Espionagem cibernética está no topo das ameaças previstas por líderes de TI

São Paulo – A Trend Micro – empresa especializada na defesa de ameaças digitais e segurança na era da nuvem – entrevistou mais de 2.400 líderes de TI de organizações dos EUA e Europa para entender a extensão da ameaça cibernética voltada a estas regiões.

Ataque após ataque

Quase dois terços dos líderes de TI entrevistados disseram ter sofrido ao menos um grande ataque conhecido em 2016 – prova da extensão da ameaça do ciberespaço enfrentada pelas organizações. A média é de 4 ataques sofridos pelas organizações americanas e europeias nos últimos doze meses do ano passado. Nos países nórdicos e a Itália, esta taxa dobra.
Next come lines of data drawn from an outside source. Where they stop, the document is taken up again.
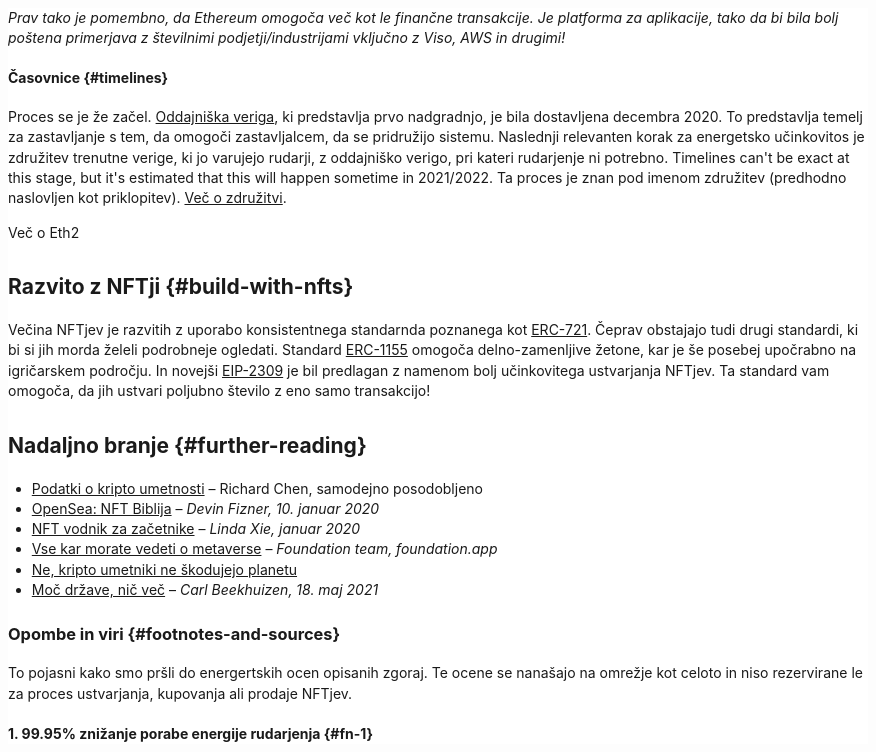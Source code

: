 _Prav tako je pomembno, da Ethereum omogoča več kot le finančne transakcije. Je platforma za aplikacije, tako da bi bila bolj poštena primerjava z številnimi podjetji/industrijami vključno z Viso, AWS in drugimi!_

#### Časovnice {#timelines}

Proces se je že začel. [Oddajniška veriga](/eth2/beacon-chain/), ki predstavlja prvo nadgradnjo, je bila dostavljena decembra 2020. To predstavlja temelj za zastavljanje s tem, da omogoči zastavljalcem, da se pridružijo sistemu. Naslednji relevanten korak za energetsko učinkovitos je združitev trenutne verige, ki jo varujejo rudarji, z oddajniško verigo, pri kateri rudarjenje ni potrebno. Timelines can't be exact at this stage, but it's estimated that this will happen sometime in 2021/2022. Ta proces je znan pod imenom združitev (predhodno naslovljen kot priklopitev). [Več o združitvi](/eth2/merge/).

<ButtonLink to="/eth2/">Več o Eth2</ButtonLink>





## Razvito z NFTji {#build-with-nfts}

Večina NFTjev je razvitih z uporabo konsistentnega standarnda poznanega kot [ERC-721](/developers/docs/standards/tokens/erc-721/). Čeprav obstajajo tudi drugi standardi, ki bi si jih morda želeli podrobneje ogledati. Standard [ERC-1155](https://blog.enjincoin.io/erc-1155-the-crypto-item-standard-ac9cf1c5a226) omogoča delno-zamenljive žetone, kar je še posebej upočrabno na igričarskem področju. In novejši [EIP-2309](https://eips.ethereum.org/EIPS/eip-2309) je bil predlagan z namenom bolj učinkovitega ustvarjanja NFTjev. Ta standard vam omogoča, da jih ustvari poljubno število z eno samo transakcijo!

## Nadaljno branje {#further-reading}

- [Podatki o kripto umetnosti](https://cryptoart.io/data) – Richard Chen, samodejno posodobljeno
- [OpenSea: NFT Biblija](https://opensea.io/blog/guides/non-fungible-tokens/) – _Devin Fizner, 10. januar 2020_
- [NFT vodnik za začetnike](https://linda.mirror.xyz/df649d61efb92c910464a4e74ae213c4cab150b9cbcc4b7fb6090fc77881a95d) – _Linda Xie, januar 2020_
- [Vse kar morate vedeti o metaverse](https://foundation.app/blog/enter-the-metaverse) – _Foundation team, foundation.app_
- [Ne, kripto umetniki ne škodujejo planetu](https://medium.com/superrare/no-cryptoartists-arent-harming-the-planet-43182f72fc61)
- [Moč države, nič več](https://blog.ethereum.org/2021/05/18/country-power-no-more/) – _Carl Beekhuizen, 18. maj 2021_

<Divider />

### Opombe in viri {#footnotes-and-sources}



To pojasni kako smo pršli do energertskih ocen opisanih zgoraj. Te ocene se nanašajo na omrežje kot celoto in niso rezervirane le za proces ustvarjanja, kupovanja ali prodaje NFTjev.

#### 1. 99.95% znižanje porabe energije rudarjenja {#fn-1}
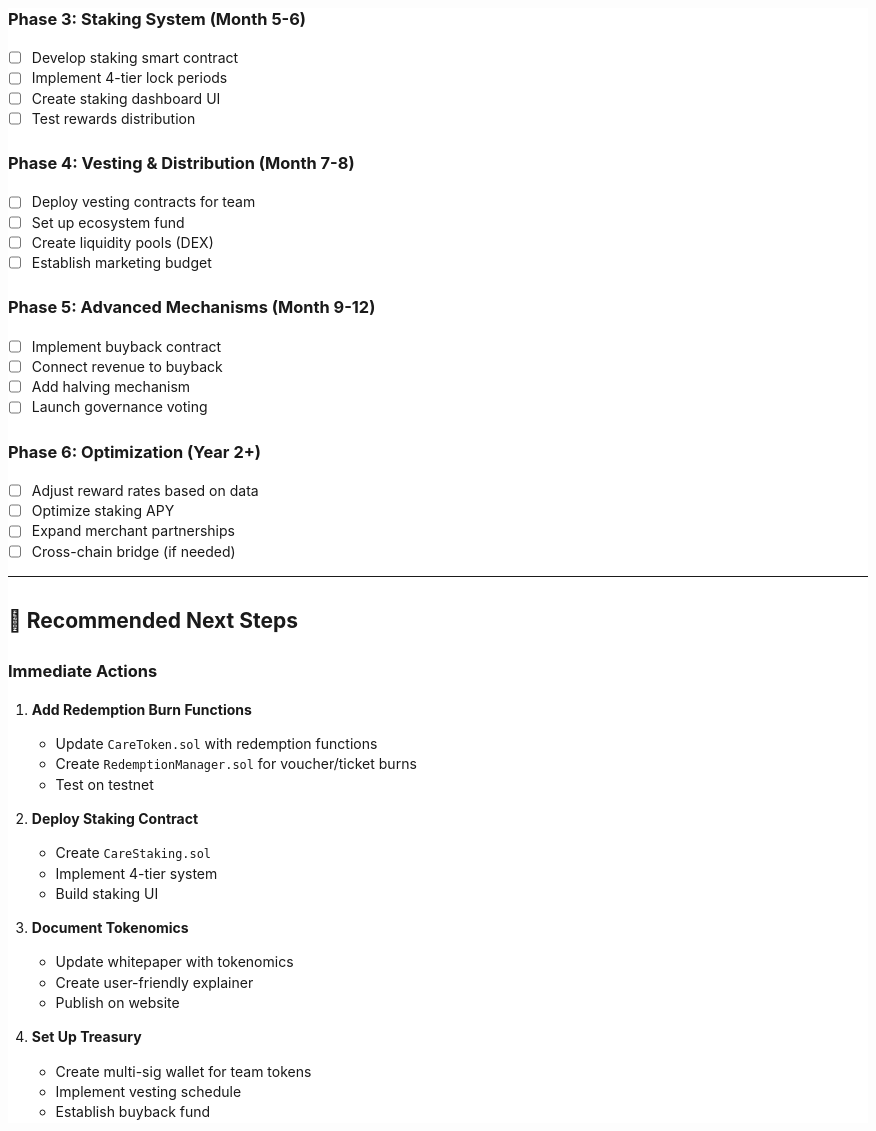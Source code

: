 ### Phase 3: Staking System (Month 5-6)

- [ ] Develop staking smart contract
- [ ] Implement 4-tier lock periods
- [ ] Create staking dashboard UI
- [ ] Test rewards distribution

### Phase 4: Vesting & Distribution (Month 7-8)

- [ ] Deploy vesting contracts for team
- [ ] Set up ecosystem fund
- [ ] Create liquidity pools (DEX)
- [ ] Establish marketing budget

### Phase 5: Advanced Mechanisms (Month 9-12)

- [ ] Implement buyback contract
- [ ] Connect revenue to buyback
- [ ] Add halving mechanism
- [ ] Launch governance voting

### Phase 6: Optimization (Year 2+)

- [ ] Adjust reward rates based on data
- [ ] Optimize staking APY
- [ ] Expand merchant partnerships
- [ ] Cross-chain bridge (if needed)

---

## 🎯 Recommended Next Steps

### Immediate Actions

1. **Add Redemption Burn Functions**
   - Update `CareToken.sol` with redemption functions
   - Create `RedemptionManager.sol` for voucher/ticket burns
   - Test on testnet

2. **Deploy Staking Contract**
   - Create `CareStaking.sol`
   - Implement 4-tier system
   - Build staking UI

3. **Document Tokenomics**
   - Update whitepaper with tokenomics
   - Create user-friendly explainer
   - Publish on website

4. **Set Up Treasury**
   - Create multi-sig wallet for team tokens
   - Implement vesting schedule
   - Establish buyback fund
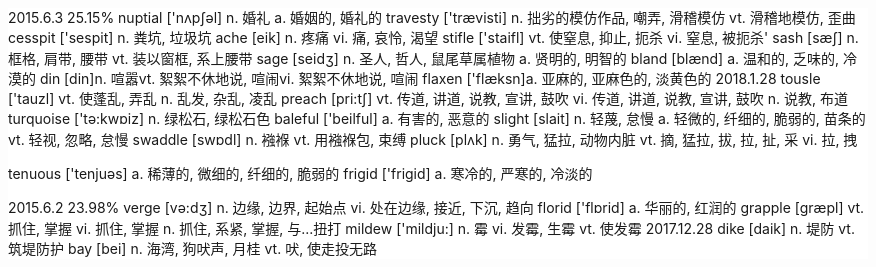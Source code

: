 2015.6.3  25.15%
nuptial  ['nʌpʃәl]
n.  婚礼
a.  婚姻的, 婚礼的
travesty  ['trævisti]
n.  拙劣的模仿作品, 嘲弄, 滑稽模仿
vt.  滑稽地模仿, 歪曲
 cesspit  ['sespit]
n.  粪坑, 垃圾坑
ache  [eik]
n.  疼痛
vi.  痛, 哀怜, 渴望
stifle  ['staifl]
vt.  使窒息, 抑止, 扼杀
vi.  窒息, 被扼杀'
sash  [sæʃ]
n.  框格, 肩带, 腰带
vt.  装以窗框, 系上腰带
sage  [seidʒ]
n.  圣人, 哲人, 鼠尾草属植物
a.  贤明的, 明智的
bland  [blænd]
a.  温和的, 乏味的, 冷漠的
din      [din]n.  喧嚣vt.  絮絮不休地说, 喧闹vi.  絮絮不休地说, 喧闹
flaxen       ['flæksn]a.  亚麻的, 亚麻色的, 淡黄色的   2018.1.28
tousle  ['tauzl] vt.  使蓬乱, 弄乱 n.  乱发, 杂乱, 凌乱
preach  [pri:tʃ]
vt.  传道, 讲道, 说教, 宣讲, 鼓吹
vi.  传道, 讲道, 说教, 宣讲, 鼓吹
n.  说教, 布道
turquoise  ['tә:kwɒiz]
n.  绿松石, 绿松石色
baleful  ['beilful]
a.  有害的, 恶意的
slight        [slait] n.  轻蔑, 怠慢 a.  轻微的, 纤细的, 脆弱的, 苗条的
               vt.  轻视, 忽略, 怠慢
swaddle  [swɒdl]
n.  襁褓
vt.  用襁褓包, 束缚
pluck  [plʌk]
n.  勇气, 猛拉, 动物内脏
vt.  摘, 猛拉, 拔, 拉, 扯, 采
vi.  拉, 拽

tenuous  ['tenjuәs]
a.  稀薄的, 微细的, 纤细的, 脆弱的
frigid  ['frigid]
a.  寒冷的, 严寒的, 冷淡的

2015.6.2  23.98%
verge        [vә:dʒ] n.  边缘, 边界, 起始点 vi.  处在边缘, 接近, 下沉, 趋向
florid  ['flɒrid]
a.  华丽的, 红润的
grapple  [græpl]
vt.  抓住, 掌握
vi.  抓住, 掌握
n.  抓住, 系紧, 掌握, 与...扭打
mildew        ['mildju:] n.  霉 vi.  发霉, 生霉 vt.  使发霉 2017.12.28
dike  [daik]
n.  堤防
vt.  筑堤防护
bay  [bei]
n.  海湾, 狗吠声, 月桂
vt.  吠, 使走投无路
Durante esse período, de quatro ataques, três eram ransomware, 31% foram ataques phishing, 17% vieram por falhas de segurança em e-mails corporativos e 15% por espionagem cibernética.

A pesquisa também questionou os líderes de TI quais eles acreditam ser as principais ameaças previstas para 2017. A espionagem cibernética (20%) ficou no topo da lista. Esta certamente é uma ameaça crescente, tanto em termos de espionagem entre países quanto em cibercriminalidade por motivação financeira.

Os ataques direcionados e de phishing vieram em seguida. De acordo com a Trend Micro, as organizações ainda estão lutando para se familiarizar com ataques velados que visam passar despercebidos pelas defesas tradicionais.

Todos os entrevistados concordaram que, se um hacker for determinado o suficiente, ele será capaz de escalar qualquer perímetro para entrar em uma rede. A regra portanto, é que as empresas aumentem a capacidade de resistência da sua segurança e as camadas de defesa em suas ferramentas, podendo detectar os movimentos de um hacker o mais rapidamente possível, minimizando os potenciais prejuízos.

Protegendo o futuro

A boa notícia é que dois terços dos chefes europeus e americanos de TI estão usando ferramentas avançadas, como análise de comportamento e machine learning – embora esse número caia para 29% na Suécia e chegue a até 78% nos Estados Unidos.

No entanto, houve uma enorme disparidade entre os líderes de TI que afirmam sentir enorme confiança ao compreenderem os desafios da sua organização (França – 92%) e entre aqueles que não se sentem confiantes (Suécia – 56%).

Segundo a Trend Micro, isso pode ser um reflexo sobre a dimensão dos desafios a serem enfrentados.

O ponto em que a maioria dos entrevistados concordam é que o melhor investimento para uma organização é procurar um fornecedor capaz de integrar múltiplas camadas de segurança – incluindo ferramentas avançadas – em uma única plataforma.

Com as organizações europeias e americanas se preparando para o Regulamento Geral de Proteção de Dados em maio de 2018, este dado mostra que muitos estão caminhando na direção certa.